Tora Lamar Allums, a prisoner without counsel, filed an amended complaint under 42 U.S.C. § 1983. (ECF 9.) Mr. Allums’ original complaint was stricken because it was confusing and combined unrelated claims against unrelated defendants. His amended complaint was filed beyond the deadline set in the deficiency order, but he separately moves for an extension of time (ECF 8). In the interest of justice, this motion will be granted and the amended complaint filed on August 28, 2025 will be deemed timely. Pursuant to 28 U.S.C. § 1915A, the court must screen the amended complaint and dismiss it if it is frivolous or malicious, fails to state a claim for relief, or seeks monetary relief against a defendant who is immune from such relief. To proceed beyond the pleading stage, a complaint must “state a claim to relief that is plausible on its face.” Bell Atlantic Corp. v. Twombly, 550 U.S. 544, 570 (2007). “A claim has facial plausibility when the plaintiff pleads factual content that allows the court to draw the reasonable inference that the defendant is liable for the misconduct alleged.” Ashcroft v. Iqbal, 556 U.S. 662, 678 (2009). Because Mr. Allums is proceeding without counsel, the court must give his allegations liberal construction. Erickson v. Pardus, 551 U.S. 89, 94 (2007).

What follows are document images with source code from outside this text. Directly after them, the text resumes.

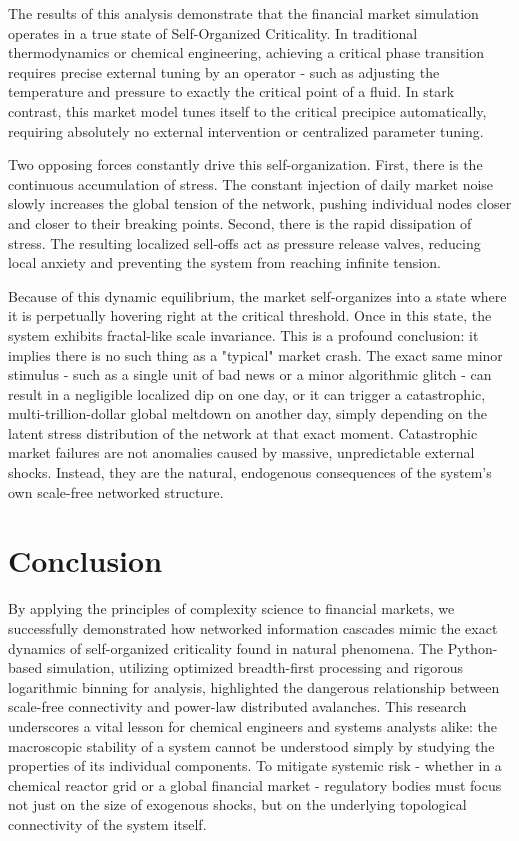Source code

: \documentclass[final,5p,times,twocolumn,authoryear]{elsarticle}
\begin{document}
The results of this analysis demonstrate that the financial market simulation operates in a true state of Self-Organized Criticality. In traditional thermodynamics or chemical engineering, achieving a critical phase transition requires precise external tuning by an operator - such as adjusting the temperature and pressure to exactly the critical point of a fluid. In stark contrast, this market model tunes itself to the critical precipice automatically, requiring absolutely no external intervention or centralized parameter tuning.

Two opposing forces constantly drive this self-organization. First, there is the continuous accumulation of stress. The constant injection of daily market noise slowly increases the global tension of the network, pushing individual nodes closer and closer to their breaking points. Second, there is the rapid dissipation of stress. The resulting localized sell-offs act as pressure release valves, reducing local anxiety and preventing the system from reaching infinite tension.

Because of this dynamic equilibrium, the market self-organizes into a state where it is perpetually hovering right at the critical threshold. Once in this state, the system exhibits fractal-like scale invariance. This is a profound conclusion: it implies there is no such thing as a "typical" market crash. The exact same minor stimulus - such as a single unit of bad news or a minor algorithmic glitch - can result in a negligible localized dip on one day, or it can trigger a catastrophic, multi-trillion-dollar global meltdown on another day, simply depending on the latent stress distribution of the network at that exact moment. Catastrophic market failures are not anomalies caused by massive, unpredictable external shocks. Instead, they are the natural, endogenous consequences of the system's own scale-free networked structure.

\section{Conclusion}
\label{sec:conclusion}
By applying the principles of complexity science to financial markets, we successfully demonstrated how networked information cascades mimic the exact dynamics of self-organized criticality found in natural phenomena. The Python-based simulation, utilizing optimized breadth-first processing and rigorous logarithmic binning for analysis, highlighted the dangerous relationship between scale-free connectivity and power-law distributed avalanches. This research underscores a vital lesson for chemical engineers and systems analysts alike: the macroscopic stability of a system cannot be understood simply by studying the properties of its individual components. To mitigate systemic risk - whether in a chemical reactor grid or a global financial market - regulatory bodies must focus not just on the size of exogenous shocks, but on the underlying topological connectivity of the system itself.
\end{document}
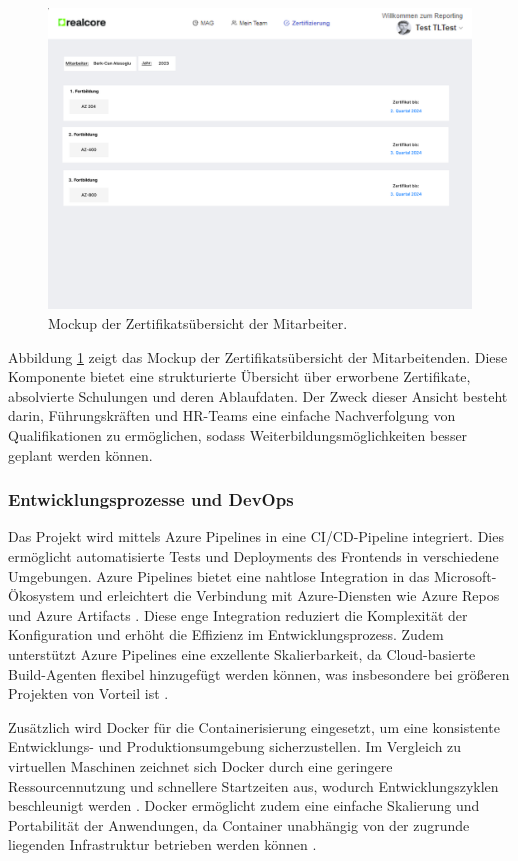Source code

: \begin{figure}[h!]
    \centering
    \includegraphics[width=1.2\textwidth]{images/Zertifikat.png}
    \caption{Mockup der Zertifikatsübersicht der Mitarbeiter.}
    \label{fig:mockup3}
\end{figure}
\noindent
Abbildung \ref{fig:mockup3} zeigt das Mockup der Zertifikatsübersicht der Mitarbeitenden. Diese Komponente bietet eine strukturierte Übersicht über erworbene Zertifikate, absolvierte Schulungen und deren Ablaufdaten. Der Zweck dieser Ansicht besteht darin, Führungskräften und HR-Teams eine einfache Nachverfolgung von Qualifikationen zu ermöglichen, sodass Weiterbildungsmöglichkeiten besser geplant werden können.


\subsubsection*{Entwicklungsprozesse und DevOps} 
Das Projekt wird mittels Azure Pipelines in eine CI/CD-Pipeline integriert. Dies ermöglicht automatisierte Tests und Deployments des Frontends in verschiedene Umgebungen. Azure Pipelines bietet eine nahtlose Integration in das Microsoft-Ökosystem und erleichtert die Verbindung mit Azure-Diensten wie Azure Repos und Azure Artifacts \cite{microsoftAzurePipelines}. Diese enge Integration reduziert die Komplexität der Konfiguration und erhöht die Effizienz im Entwicklungsprozess. Zudem unterstützt Azure Pipelines eine exzellente Skalierbarkeit, da Cloud-basierte Build-Agenten flexibel hinzugefügt werden können, was insbesondere bei größeren Projekten von Vorteil ist \cite{ciCdScalability}.

Zusätzlich wird Docker für die Containerisierung eingesetzt, um eine konsistente Entwicklungs- und Produktionsumgebung sicherzustellen. Im Vergleich zu virtuellen Maschinen zeichnet sich Docker durch eine geringere Ressourcennutzung und schnellere Startzeiten aus, wodurch Entwicklungszyklen beschleunigt werden \cite{dockerVsVm}. Docker ermöglicht zudem eine einfache Skalierung und Portabilität der Anwendungen, da Container unabhängig von der zugrunde liegenden Infrastruktur betrieben werden können \cite{dockerScalability}.

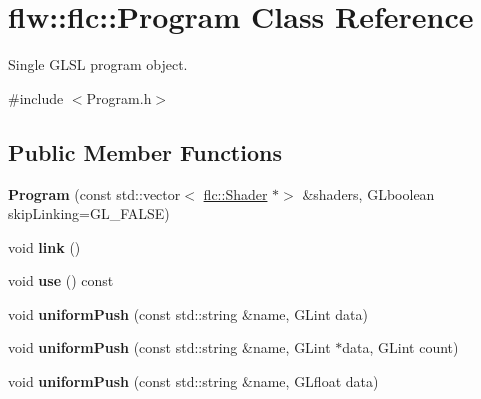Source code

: \hypertarget{classflw_1_1flc_1_1Program}{}\section{flw\+:\+:flc\+:\+:Program Class Reference}
\label{classflw_1_1flc_1_1Program}


Single G\+L\+SL program object.  




{\ttfamily \#include $<$Program.\+h$>$}

\subsection*{Public Member Functions}
\begin{DoxyCompactItemize}
\item 
\mbox{\label{classflw_1_1flc_1_1Program_ac775aa5155c4a4450f721f7aeb0d127e}} 
{\bfseries Program} (const std\+::vector$<$ \hyperlink{classflw_1_1flc_1_1Shader}{flc\+::\+Shader} $\ast$$>$ \&shaders, G\+Lboolean skip\+Linking=G\+L\+\_\+\+F\+A\+L\+SE)
\item 
\mbox{\label{classflw_1_1flc_1_1Program_a520ce30c0932e26ea8478ca0e328e2c3}} 
void {\bfseries link} ()
\item 
\mbox{\label{classflw_1_1flc_1_1Program_a1c5eb7e8c479acdf183863301c5981b7}} 
void {\bfseries use} () const
\item 
\mbox{\label{classflw_1_1flc_1_1Program_a68484c02ee898b259b17734ae21a334a}} 
void {\bfseries uniform\+Push} (const std\+::string \&name, G\+Lint data)
\item 
\mbox{\label{classflw_1_1flc_1_1Program_a221826b414a0d6b241f1b9f6a27aa29b}} 
void {\bfseries uniform\+Push} (const std\+::string \&name, G\+Lint $\ast$data, G\+Lint count)
\item 
\mbox{\label{classflw_1_1flc_1_1Program_a92eed61b077f468622fad0bb1a7d0237}} 
void {\bfseries uniform\+Push} (const std\+::string \&name, G\+Lfloat data)
\item 
\mbox{\label{classflw_1_1flc_1_1Program_ab1bd6f0fdf5b2403b8454133ce6c3638}} 
$$
\end{DoxyCompactItemize}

His amended complaint is still confusing, as he lists three names in the caption but states he is suing nine defendants. He also did not answer all of the questions on the complaint form and instead wrote “same” in response to several questions. As best as can be discerned, he is suing prosecutors, judges, police officers, an unidentified “Indiana State Representative,” former Indiana Department of Correction Commissioner Robert E. Carter, former Governor Eric Holcomb, Fort Wayne Police Chief Scott Caudill, and

South Bend Mayor Sharon Tucker. He asserts in boilerplate fashion that there is a “Code of Silence” that is “enforced by the court, judges, lawyers, and prosecutors” in Fort Wayne and Allen County, and that officials are “overlooking the corruption created by state agencies [sic] overlapping paperwork, illegal plea agreements, falsifying of enhancements, forgery, conspiracy, & utterances[.]” He asserts in general terms that the

defendants violated his “right to EQUAL PROTECTION of the law as a citizen during questioning, investigation, interrogation, pre-arrest, arraignment, initial hearing, Omnibus hearing, pre-trial hearing, trial, [and] sentencing.” Public records reflect that Mr. Allums recently pleaded guilty to auto theft and was sentenced to a term of incarceration.1 State v. Allums, No. 02D05-2502-F5-000074

(Allen Sup. Ct. closed Sept. 10, 2025). If he is trying to challenge this conviction or obtain release from custody, he cannot do so in this civil rights case. Preiser v. Rodriguez, 411 U.S.

1 The court is permitted to take judicial notice of public records at the pleading stage. See FED. R. EVID. 201; Tobey v. Chibucos, 890 F.3d 634, 647 (7th Cir. 2018). 475, 488 (1973). He also cannot pursue a claim for damages in this civil suit based on a theory that his outstanding conviction is ”false” or invalid.2 Heck v. Humphrey, 512 U.S.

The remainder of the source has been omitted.